TRY IT => From the first line to the last, print the data exactly as it appears.

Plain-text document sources
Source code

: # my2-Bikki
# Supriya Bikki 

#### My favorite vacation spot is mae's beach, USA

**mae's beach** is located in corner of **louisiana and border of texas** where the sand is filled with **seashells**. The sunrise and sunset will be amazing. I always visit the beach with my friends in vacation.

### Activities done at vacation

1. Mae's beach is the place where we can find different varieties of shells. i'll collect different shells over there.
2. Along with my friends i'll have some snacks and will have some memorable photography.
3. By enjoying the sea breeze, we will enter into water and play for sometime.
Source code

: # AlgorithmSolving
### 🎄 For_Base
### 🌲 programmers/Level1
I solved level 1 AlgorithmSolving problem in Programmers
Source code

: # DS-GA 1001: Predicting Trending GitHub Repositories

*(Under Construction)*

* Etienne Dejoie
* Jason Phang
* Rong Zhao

OUTPUT OF THE TASK =>
Source code

: # my2-Bikki
# Supriya Bikki 

#### My favorite vacation spot is mae's beach, USA

**mae's beach** is located in corner of **louisiana and border of texas** where the sand is filled with **seashells**. The sunrise and sunset will be amazing. I always visit the beach with my friends in vacation.

### Activities done at vacation

1. Mae's beach is the place where we can find different varieties of shells. i'll collect different shells over there.
2. Along with my friends i'll have some snacks and will have some memorable photography.
3. By enjoying the sea breeze, we will enter into water and play for sometime.
Source code

: # AlgorithmSolving
### 🎄 For_Base
### 🌲 programmers/Level1
I solved level 1 AlgorithmSolving problem in Programmers
Source code

: # DS-GA 1001: Predicting Trending GitHub Repositories

*(Under Construction)*

* Etienne Dejoie
* Jason Phang
* Rong Zhao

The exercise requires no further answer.